ES6.3.2 副本失败处理

副本的失败处理对理解ES的数据副本模型很有帮助。在ES6.3.2 index操作源码流程的总结中提到:ES的写操作会先写主分片,然后主分片再将操作同步到副本分片。本文给出ES中的源码片断,分析副本执行操作失败时,ES是如何处理的。

副本执行源码:replicasProxy.performOn实现了副本操作,执行正常结束回调onResponse(),异常回调onFailure()

replicasProxy.performOn(shard, replicaRequest, globalCheckpoint, new ActionListener<ReplicaResponse>() {
@Override
public void onResponse(ReplicaResponse response) {
successfulShards.incrementAndGet();
try {
primary.updateLocalCheckpointForShard(shard.allocationId().getId(), response.localCheckpoint());//执行成功回调更新检查点
primary.updateGlobalCheckpointForShard(shard.allocationId().getId(), response.globalCheckpoint());
} catch (final AlreadyClosedException e) {
// okay, the index was deleted or this shard was never activated after a relocation; fall through and finish normally
} catch (final Exception e) {
// fail the primary but fall through and let the rest of operation processing complete
final String message = String.format(Locale.ROOT, "primary failed updating local checkpoint for replica %s", shard);
primary.failShard(message, e);
}
decPendingAndFinishIfNeeded();//不管是正常的onResponse还是异常的onFailure,都会调用这个方法,代表已经完成了一个操作,pendingActions减1
} @Override
public void onFailure(Exception replicaException) {
logger.trace(() -> new ParameterizedMessage(
"[{}] failure while performing [{}] on replica {}, request [{}]",
shard.shardId(), opType, shard, replicaRequest), replicaException);
// Only report "critical" exceptions - TODO: Reach out to the master node to get the latest shard state then report.
if (TransportActions.isShardNotAvailableException(replicaException) == false) {
RestStatus restStatus = ExceptionsHelper.status(replicaException);
shardReplicaFailures.add(new ReplicationResponse.ShardInfo.Failure(
shard.shardId(), shard.currentNodeId(), replicaException, restStatus, false));
}
String message = String.format(Locale.ROOT, "failed to perform %s on replica %s", opType, shard);
//---> failShardIfNeeded 具体执行何种操作要看 replicasProxy的真正实现类:如果是WriteActionReplicasProxy则会报告shard错误
replicasProxy.failShardIfNeeded(shard, message,
replicaException, ReplicationOperation.this::decPendingAndFinishIfNeeded,
ReplicationOperation.this::onPrimaryDemoted, throwable -> decPendingAndFinishIfNeeded());
}
});
}

执行正常结束回调onResponse()

successfulShards.incrementAndGet();,在返回的结果里面,_shards 字段里面就能看到 successful 数值。

更新 local checkpoint 和 global checkpoint:如果检查点更新失败,触发:replica shard engine 关闭。

/**
* Fails the shard and marks the shard store as corrupted if
* <code>e</code> is caused by index corruption
*
* org.elasticsearch.index.shard.IndexShard#failShard
*/
public void failShard(String reason, @Nullable Exception e) {
// fail the engine.
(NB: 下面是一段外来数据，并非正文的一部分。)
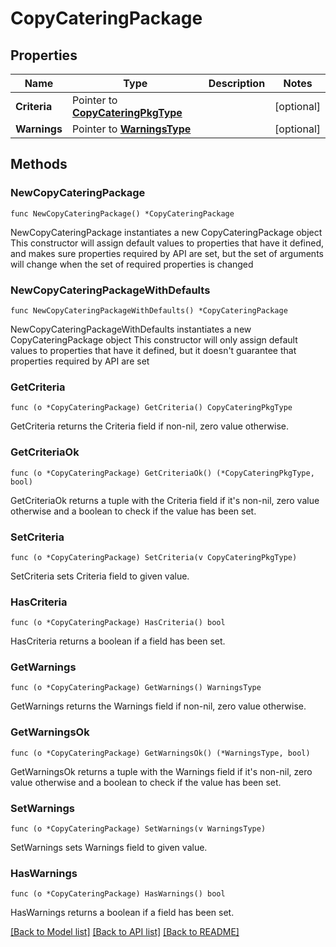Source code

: # CopyCateringPackage

## Properties

Name | Type | Description | Notes
------------ | ------------- | ------------- | -------------
**Criteria** | Pointer to [**CopyCateringPkgType**](CopyCateringPkgType.md) |  | [optional] 
**Warnings** | Pointer to [**WarningsType**](WarningsType.md) |  | [optional] 

## Methods

### NewCopyCateringPackage

`func NewCopyCateringPackage() *CopyCateringPackage`

NewCopyCateringPackage instantiates a new CopyCateringPackage object
This constructor will assign default values to properties that have it defined,
and makes sure properties required by API are set, but the set of arguments
will change when the set of required properties is changed

### NewCopyCateringPackageWithDefaults

`func NewCopyCateringPackageWithDefaults() *CopyCateringPackage`

NewCopyCateringPackageWithDefaults instantiates a new CopyCateringPackage object
This constructor will only assign default values to properties that have it defined,
but it doesn't guarantee that properties required by API are set

### GetCriteria

`func (o *CopyCateringPackage) GetCriteria() CopyCateringPkgType`

GetCriteria returns the Criteria field if non-nil, zero value otherwise.

### GetCriteriaOk

`func (o *CopyCateringPackage) GetCriteriaOk() (*CopyCateringPkgType, bool)`

GetCriteriaOk returns a tuple with the Criteria field if it's non-nil, zero value otherwise
and a boolean to check if the value has been set.

### SetCriteria

`func (o *CopyCateringPackage) SetCriteria(v CopyCateringPkgType)`

SetCriteria sets Criteria field to given value.

### HasCriteria

`func (o *CopyCateringPackage) HasCriteria() bool`

HasCriteria returns a boolean if a field has been set.

### GetWarnings

`func (o *CopyCateringPackage) GetWarnings() WarningsType`

GetWarnings returns the Warnings field if non-nil, zero value otherwise.

### GetWarningsOk

`func (o *CopyCateringPackage) GetWarningsOk() (*WarningsType, bool)`

GetWarningsOk returns a tuple with the Warnings field if it's non-nil, zero value otherwise
and a boolean to check if the value has been set.

### SetWarnings

`func (o *CopyCateringPackage) SetWarnings(v WarningsType)`

SetWarnings sets Warnings field to given value.

### HasWarnings

`func (o *CopyCateringPackage) HasWarnings() bool`

HasWarnings returns a boolean if a field has been set.


[[Back to Model list]](../README.md#documentation-for-models) [[Back to API list]](../README.md#documentation-for-api-endpoints) [[Back to README]](../README.md)


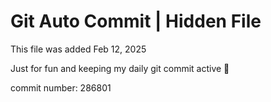 # Git Auto Commit | Hidden File

This file was added Feb 12, 2025

Just for fun and keeping my daily git commit active 🤪

commit number: 286801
This will cause this shard to also be removed from the node's index service.
getEngine().failEngine(reason, e);
}
fail engine due to some error. the engine will also be closed.
The underlying store is marked corrupted iff failure is caused by index corruption

关于检查点,可参考这篇文章:elasticsearch-sequence-ids-6-0

异常结束回调 onFailure()

replicasProxy.failShardIfNeeded(shard, message,
replicaException, ReplicationOperation.this::decPendingAndFinishIfNeeded,
ReplicationOperation.this::onPrimaryDemoted, throwable -> decPendingAndFinishIfNeeded());

failShardIfNeeded 可以做2件事情,具体是如何执行得看failShardIfNeeded的实现类。

  1. onPrimaryDemoted

    通知master primary stale(过时)了。index操作首先在primary shard执行成功了,然后同步给replica,但是replica发现此primary shard 的 primary term 比它知道的该索引的primary term 还小,于是replica就认为此primary shard是一个已经过时了的primary shard,因此就回调onFailure()拒绝执行,并执行onPrimaryDemoted通知master节点。
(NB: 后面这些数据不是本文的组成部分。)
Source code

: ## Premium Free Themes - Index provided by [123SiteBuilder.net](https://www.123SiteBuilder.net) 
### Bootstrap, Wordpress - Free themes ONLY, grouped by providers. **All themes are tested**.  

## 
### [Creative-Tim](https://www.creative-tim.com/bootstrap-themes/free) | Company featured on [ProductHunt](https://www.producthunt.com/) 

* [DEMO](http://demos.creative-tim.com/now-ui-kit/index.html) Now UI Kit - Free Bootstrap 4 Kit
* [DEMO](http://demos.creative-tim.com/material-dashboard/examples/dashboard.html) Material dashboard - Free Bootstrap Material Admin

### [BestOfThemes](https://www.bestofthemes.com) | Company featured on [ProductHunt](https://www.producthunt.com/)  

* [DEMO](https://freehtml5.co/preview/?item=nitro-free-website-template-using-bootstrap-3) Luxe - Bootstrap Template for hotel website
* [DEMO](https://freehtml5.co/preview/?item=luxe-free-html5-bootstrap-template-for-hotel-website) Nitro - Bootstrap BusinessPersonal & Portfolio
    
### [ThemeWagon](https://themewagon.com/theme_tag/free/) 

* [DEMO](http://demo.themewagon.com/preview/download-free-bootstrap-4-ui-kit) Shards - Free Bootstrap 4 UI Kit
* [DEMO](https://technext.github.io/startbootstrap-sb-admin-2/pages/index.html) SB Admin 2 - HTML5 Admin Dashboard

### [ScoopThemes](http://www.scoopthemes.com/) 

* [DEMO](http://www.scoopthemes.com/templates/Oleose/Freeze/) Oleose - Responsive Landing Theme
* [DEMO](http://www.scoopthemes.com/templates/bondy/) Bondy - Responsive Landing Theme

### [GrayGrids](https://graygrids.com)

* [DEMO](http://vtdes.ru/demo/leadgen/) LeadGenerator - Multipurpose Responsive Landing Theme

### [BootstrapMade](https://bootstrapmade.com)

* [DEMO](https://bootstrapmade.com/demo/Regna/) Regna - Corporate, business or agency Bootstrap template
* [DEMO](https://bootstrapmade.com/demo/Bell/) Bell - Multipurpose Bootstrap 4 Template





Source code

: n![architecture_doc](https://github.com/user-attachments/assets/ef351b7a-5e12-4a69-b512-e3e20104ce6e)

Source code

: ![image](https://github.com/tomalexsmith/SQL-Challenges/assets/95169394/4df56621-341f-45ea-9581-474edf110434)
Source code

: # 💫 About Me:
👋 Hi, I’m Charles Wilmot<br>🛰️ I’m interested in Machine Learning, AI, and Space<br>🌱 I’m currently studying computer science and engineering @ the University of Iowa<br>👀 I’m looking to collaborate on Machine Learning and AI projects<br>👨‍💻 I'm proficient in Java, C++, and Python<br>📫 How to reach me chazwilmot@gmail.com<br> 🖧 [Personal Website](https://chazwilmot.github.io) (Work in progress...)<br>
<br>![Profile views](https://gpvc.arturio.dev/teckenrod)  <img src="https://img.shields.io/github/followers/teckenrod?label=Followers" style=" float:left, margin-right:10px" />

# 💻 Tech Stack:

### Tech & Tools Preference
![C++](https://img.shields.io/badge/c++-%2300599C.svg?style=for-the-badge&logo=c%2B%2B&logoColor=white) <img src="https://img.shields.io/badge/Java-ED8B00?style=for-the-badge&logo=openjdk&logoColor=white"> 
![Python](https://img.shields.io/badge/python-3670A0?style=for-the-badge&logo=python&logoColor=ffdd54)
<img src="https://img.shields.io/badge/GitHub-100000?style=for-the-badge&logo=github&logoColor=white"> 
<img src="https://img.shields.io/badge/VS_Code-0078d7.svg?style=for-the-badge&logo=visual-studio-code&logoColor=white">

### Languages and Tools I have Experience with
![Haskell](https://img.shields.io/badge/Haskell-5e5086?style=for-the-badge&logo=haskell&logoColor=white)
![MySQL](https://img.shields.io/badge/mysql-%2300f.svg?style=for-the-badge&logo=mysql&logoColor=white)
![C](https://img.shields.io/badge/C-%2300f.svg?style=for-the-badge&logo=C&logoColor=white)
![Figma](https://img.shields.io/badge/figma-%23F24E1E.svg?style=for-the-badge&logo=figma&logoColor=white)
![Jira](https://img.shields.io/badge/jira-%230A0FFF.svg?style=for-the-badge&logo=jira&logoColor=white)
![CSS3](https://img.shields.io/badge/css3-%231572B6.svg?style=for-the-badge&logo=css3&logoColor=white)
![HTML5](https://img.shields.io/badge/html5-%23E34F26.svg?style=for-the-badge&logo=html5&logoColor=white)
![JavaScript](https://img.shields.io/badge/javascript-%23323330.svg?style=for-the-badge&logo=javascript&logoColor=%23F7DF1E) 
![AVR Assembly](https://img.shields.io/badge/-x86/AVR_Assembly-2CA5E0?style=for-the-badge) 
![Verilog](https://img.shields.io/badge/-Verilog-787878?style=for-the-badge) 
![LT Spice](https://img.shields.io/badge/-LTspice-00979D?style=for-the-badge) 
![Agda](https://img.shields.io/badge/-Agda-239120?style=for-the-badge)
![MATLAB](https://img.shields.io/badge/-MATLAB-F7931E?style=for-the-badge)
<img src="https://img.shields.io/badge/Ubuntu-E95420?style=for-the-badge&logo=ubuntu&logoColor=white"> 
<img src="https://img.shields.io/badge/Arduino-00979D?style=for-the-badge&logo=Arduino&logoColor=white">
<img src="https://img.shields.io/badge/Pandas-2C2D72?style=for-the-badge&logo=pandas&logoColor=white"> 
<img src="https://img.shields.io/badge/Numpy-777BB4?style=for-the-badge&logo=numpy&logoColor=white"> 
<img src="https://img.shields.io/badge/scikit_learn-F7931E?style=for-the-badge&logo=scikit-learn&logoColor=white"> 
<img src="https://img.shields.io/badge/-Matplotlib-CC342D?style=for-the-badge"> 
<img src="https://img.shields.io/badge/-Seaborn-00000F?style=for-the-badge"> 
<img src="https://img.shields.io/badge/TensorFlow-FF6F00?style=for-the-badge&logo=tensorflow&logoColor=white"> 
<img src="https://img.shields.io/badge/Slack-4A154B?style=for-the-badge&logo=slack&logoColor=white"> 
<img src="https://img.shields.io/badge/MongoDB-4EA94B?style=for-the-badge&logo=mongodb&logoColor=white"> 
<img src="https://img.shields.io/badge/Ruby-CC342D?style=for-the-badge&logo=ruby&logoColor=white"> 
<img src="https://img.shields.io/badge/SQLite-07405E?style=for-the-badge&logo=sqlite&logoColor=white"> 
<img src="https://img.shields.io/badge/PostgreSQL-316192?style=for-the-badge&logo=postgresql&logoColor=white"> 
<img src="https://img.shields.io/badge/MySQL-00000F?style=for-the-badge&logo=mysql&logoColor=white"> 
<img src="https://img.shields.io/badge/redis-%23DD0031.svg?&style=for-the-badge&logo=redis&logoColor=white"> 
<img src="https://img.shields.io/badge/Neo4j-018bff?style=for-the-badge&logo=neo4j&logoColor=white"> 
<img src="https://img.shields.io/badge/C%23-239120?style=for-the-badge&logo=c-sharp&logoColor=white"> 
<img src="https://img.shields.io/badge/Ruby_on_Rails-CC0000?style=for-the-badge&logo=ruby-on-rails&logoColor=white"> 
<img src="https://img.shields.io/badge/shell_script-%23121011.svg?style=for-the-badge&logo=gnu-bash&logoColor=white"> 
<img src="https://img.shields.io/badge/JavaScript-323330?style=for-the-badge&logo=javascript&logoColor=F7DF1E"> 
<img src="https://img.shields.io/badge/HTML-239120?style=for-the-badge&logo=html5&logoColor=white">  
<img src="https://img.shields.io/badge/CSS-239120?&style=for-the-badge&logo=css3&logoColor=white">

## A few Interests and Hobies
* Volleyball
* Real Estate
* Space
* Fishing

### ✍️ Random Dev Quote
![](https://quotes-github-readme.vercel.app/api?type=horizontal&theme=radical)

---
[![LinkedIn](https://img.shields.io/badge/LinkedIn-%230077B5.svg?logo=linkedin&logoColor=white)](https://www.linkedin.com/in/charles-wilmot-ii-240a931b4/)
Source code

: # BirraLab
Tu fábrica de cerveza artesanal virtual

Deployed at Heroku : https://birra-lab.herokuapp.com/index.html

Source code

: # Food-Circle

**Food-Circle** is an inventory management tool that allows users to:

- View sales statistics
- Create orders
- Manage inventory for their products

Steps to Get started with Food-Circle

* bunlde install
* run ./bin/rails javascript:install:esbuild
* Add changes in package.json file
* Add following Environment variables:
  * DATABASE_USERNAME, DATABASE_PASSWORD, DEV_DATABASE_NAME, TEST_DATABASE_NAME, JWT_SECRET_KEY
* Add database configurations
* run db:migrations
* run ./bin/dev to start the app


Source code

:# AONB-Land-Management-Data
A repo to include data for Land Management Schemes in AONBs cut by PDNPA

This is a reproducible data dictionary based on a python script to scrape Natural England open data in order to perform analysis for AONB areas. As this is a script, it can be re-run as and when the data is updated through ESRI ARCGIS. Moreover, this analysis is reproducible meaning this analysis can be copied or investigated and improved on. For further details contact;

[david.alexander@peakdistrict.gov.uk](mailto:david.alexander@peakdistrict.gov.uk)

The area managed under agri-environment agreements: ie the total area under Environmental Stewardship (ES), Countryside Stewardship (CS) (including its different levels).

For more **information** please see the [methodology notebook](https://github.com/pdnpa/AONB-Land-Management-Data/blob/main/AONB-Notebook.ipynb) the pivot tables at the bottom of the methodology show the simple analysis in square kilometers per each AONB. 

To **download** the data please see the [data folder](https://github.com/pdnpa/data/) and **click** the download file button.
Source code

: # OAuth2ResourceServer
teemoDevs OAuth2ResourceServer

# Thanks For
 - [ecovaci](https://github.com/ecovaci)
    private void onPrimaryDemoted(Exception demotionFailure) {
    String primaryFail = String.format(Locale.ROOT,
    "primary shard [%s] was demoted while failing replica shard",
    primary.routingEntry());
    // we are no longer the primary, fail ourselves and start over
    primary.failShard(primaryFail, demotionFailure);
    finishAsFailed(new RetryOnPrimaryException(primary.routingEntry().shardId(), primaryFail, demotionFailure));
    }

  2. decPendingAndFinishIfNeeded

    计数。一个请求会由ReplicationGroup中的 多个分片执行,这些分片是否都已经执行完成了?就由pendingActions计数。不管是执行正常结束onResponse还是异常结束onFailure都会调用这个方法。
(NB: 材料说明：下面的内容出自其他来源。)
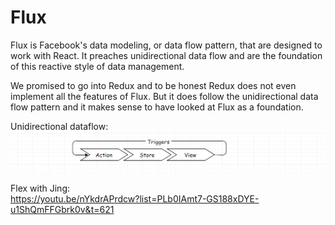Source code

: # Flux

Flux is Facebook's data modeling, or data flow pattern, that are designed to work with React. It preaches unidirectional data flow and are the foundation of this reactive style of data management.   
  
We promised to go into Redux and to be honest Redux does not even implement all the features of Flux. But it does follow the unidirectional data flow pattern and it makes sense to have looked at Flux as a foundation.

  

Unidirectional dataflow:![](/assets/uddf.png)

Flex with Jing:  
https://youtu.be/nYkdrAPrdcw?list=PLb0IAmt7-GS188xDYE-u1ShQmFFGbrk0v&t=621  






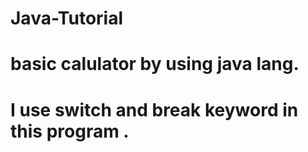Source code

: # Java-Tutorial
# basic calulator by using java lang.
# I use switch and break keyword in this program . 
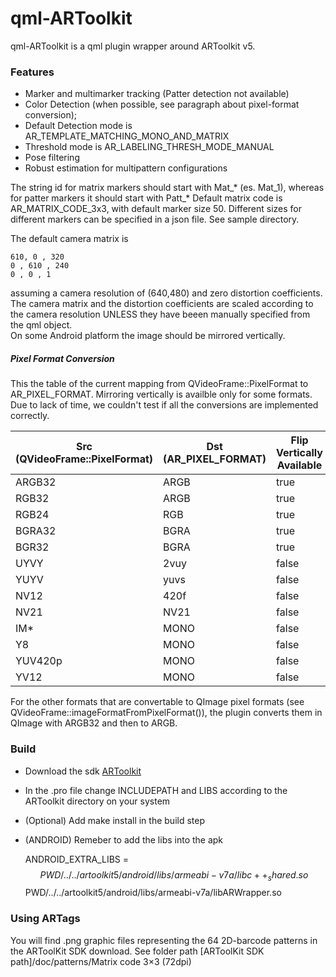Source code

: # qml-ARToolkit

qml-ARToolkit is a qml plugin wrapper around ARToolkit v5. 

### Features
- Marker and multimarker tracking (Patter detection not available) 
- Color Detection (when possible, see paragraph about pixel-format conversion);
- Default Detection mode is AR_TEMPLATE_MATCHING_MONO_AND_MATRIX
- Threshold mode is AR_LABELING_THRESH_MODE_MANUAL
- Pose filtering
- Robust estimation for multipattern configurations

The string id for matrix markers should start with Mat_* (es. Mat_1), whereas for patter markers it should start with Patt_*
Default matrix code is AR_MATRIX_CODE_3x3, with default marker size 50.
Different sizes for different markers can be specified in a json file.
See sample directory. 

The default camera matrix is 

    610, 0 , 320 
    0 , 610 , 240 
    0 , 0 , 1 
assuming a camera resolution of (640,480) and zero distortion coefficients.
The camera matrix and the distortion coefficients are scaled according to the camera resolution UNLESS they have beeen manually specified from the qml object.  
On some Android platform the image should be mirrored vertically.
##### Pixel Format Conversion
	
This the table of the current mapping from QVideoFrame::PixelFormat to AR_PIXEL_FORMAT. 
Mirroring vertically is availble only for some formats.
Due to lack of time, we couldn't test if all the conversions are implemented correctly.

| Src (QVideoFrame::PixelFormat) | Dst (AR_PIXEL_FORMAT) | Flip Vertically Available | Tested |
| ------------- |-------------| -----|-----|
| ARGB32| ARGB| true | true |
| RGB32| ARGB| true | true |
| RGB24| RGB| true | false |
| BGRA32| BGRA| true | false |
| BGR32| BGRA| true | false |
| UYVY| 2vuy| false | false |
| YUYV| yuvs| false | false |
| NV12| 420f| false | false |
| NV21| NV21| false | false |
| IM*| MONO| false | true |
| Y8| MONO| false | true |
| YUV420p| MONO| false | true |
| YV12| MONO| false | true |

For the other formats that are convertable to QImage pixel formats (see QVideoFrame::imageFormatFromPixelFormat()), the plugin converts them in QImage with ARGB32 and then to ARGB.

### Build

* Download the sdk [ARToolkit]   
* In the .pro file change INCLUDEPATH and LIBS according to the ARToolkit directory on your system
* (Optional) Add make install in the build step
* (ANDROID) Remeber to add the libs into the apk
    

    ANDROID_EXTRA_LIBS = \
        $$PWD/../../artoolkit5/android/libs/armeabi-v7a/libc++_shared.so \
        $$PWD/../../artoolkit5/android/libs/armeabi-v7a/libARWrapper.so

[ARToolkit]: <http://artoolkit.org/>

### Using ARTags

You will find .png graphic files representing the 64 2D-barcode patterns in the ARToolKit SDK download.
See folder path [ARToolKit SDK path]/doc/patterns/Matrix code 3×3 (72dpi)
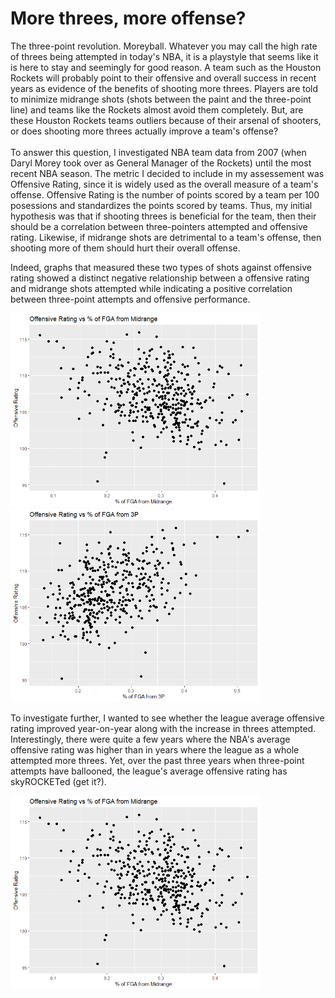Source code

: # More threes, more offense?

The three-point revolution. Moreyball. Whatever you may call the high rate of threes being attempted in today's NBA, it is a playstyle that seems like it is here to stay and seemingly for good reason. A team such as the Houston Rockets will probably point to their offensive and overall success in recent years as evidence of the benefits of shooting more threes. Players are told to minimize midrange shots (shots between the paint and the three-point line) and teams like the Rockets almost avoid them completely. But, are these Houston Rockets teams outliers because of their arsenal of shooters, or does shooting more threes actually improve a team's offense?
<br>
<br>
To answer this question, I investigated NBA team data from 2007 (when Daryl Morey took over as General Manager of the Rockets) until the most recent NBA season. The metric I decided to include in my assessement was Offensive Rating, since it is widely used as the overall measure of a team's offense. Offensive Rating is the number of points scored by a team per 100 posessions and standardizes the points scored by teams. Thus, my initial hypothesis was that if shooting threes is beneficial for the team, then their should be a correlation between three-pointers attempted and offensive rating. Likewise, if midrange shots are detrimental to a team's offense, then shooting more of them should hurt their overall offense. 

Indeed, graphs that measured these two types of shots against offensive rating showed a distinct negative relationship between a offensive rating and midrange shots attempted while indicating a positive correlation between three-point attempts and offensive performance. 

<img src="https://github.com/kevinchen27/Off-Rating/blob/master/images/OffRtg%20vs%20Midrange%20Att.png" width="400"/> <img src="https://github.com/kevinchen27/Off-Rating/blob/master/images/offrtg%20vs%203p%20att.png" width="400"/>

To investigate further, I wanted to see whether the league average offensive rating improved year-on-year along with the increase in threes attempted. Interestingly, there were quite a few years where the NBA's average offensive rating was higher than in years where the league as a whole attempted more threes. Yet, over the past three years when three-point attempts have ballooned, the league's average offensive rating has skyROCKETed (get it?).

<img src="https://github.com/kevinchen27/Off-Rating/blob/master/images/OffRtg%20vs%20Midrange%20Att.png" width="400" class = "center"/>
    private void decPendingAndFinishIfNeeded() {
    assert pendingActions.get() > 0 : "pending action count goes below 0 for request [" + request + "]";
    if (pendingActions.decrementAndGet() == 0) {//当所有的shard都处理完这个请求,client收到ACK(里面允许一些replica执行失败), 或者是收到一个请求超时的响应
    finish();
    }
    }

    对于发起index操作的Client而言,该 index 操作会由primary shard 执行,也会由若干个replica执行。因此,pendingActions统计到底有多少个分片(既包括主分片也包括副本分片)执行完成(在某些副本分片上执行失败也算执行完成)了。正是由于不管是 onResponse() 还是 onFailure(),都会执行decPendingAndFinishIfNeeded()方法,每执行一次,意味着有一个分片返回了响应,这时if (pendingActions.decrementAndGet() == 0)就减1,直到减为0时,调用finish()方法给Client返回ACK响应。

    private void finish() {
if (finished.compareAndSet(false, true)) {
final ReplicationResponse.ShardInfo.Failure[] failuresArray;
if (shardReplicaFailures.isEmpty()) {
failuresArray = ReplicationResponse.EMPTY;
} else {
failuresArray = new ReplicationResponse.ShardInfo.Failure[shardReplicaFailures.size()];
shardReplicaFailures.toArray(failuresArray);
}
primaryResult.setShardInfo(new ReplicationResponse.ShardInfo(
totalShards.get(),
successfulShards.get(),
failuresArray
)
);
resultListener.onResponse(primaryResult);
}
}

Client要么收到一个执行成功的ACK(默认情况下,只要primary shard执行成功,若存在 replica执行失败,Client也会收到一个执行成功的ACK,只不过 返回的ACK里面 _shards参数下的 failed 不为0而已),如下:

{

"_index": "user",

"_type": "profile",

"_id": "10",

"_version": 1,

"result": "created",

"_shards": {

​ "total": 3,

​ "successful": 1,

​ "failed": 0

},

"_seq_no": 0,

"_primary_term": 1

}

另外,ES6.3.2 index操作源码流程 的总结部分,详细解释了Client收到执行成功的ACK的原因。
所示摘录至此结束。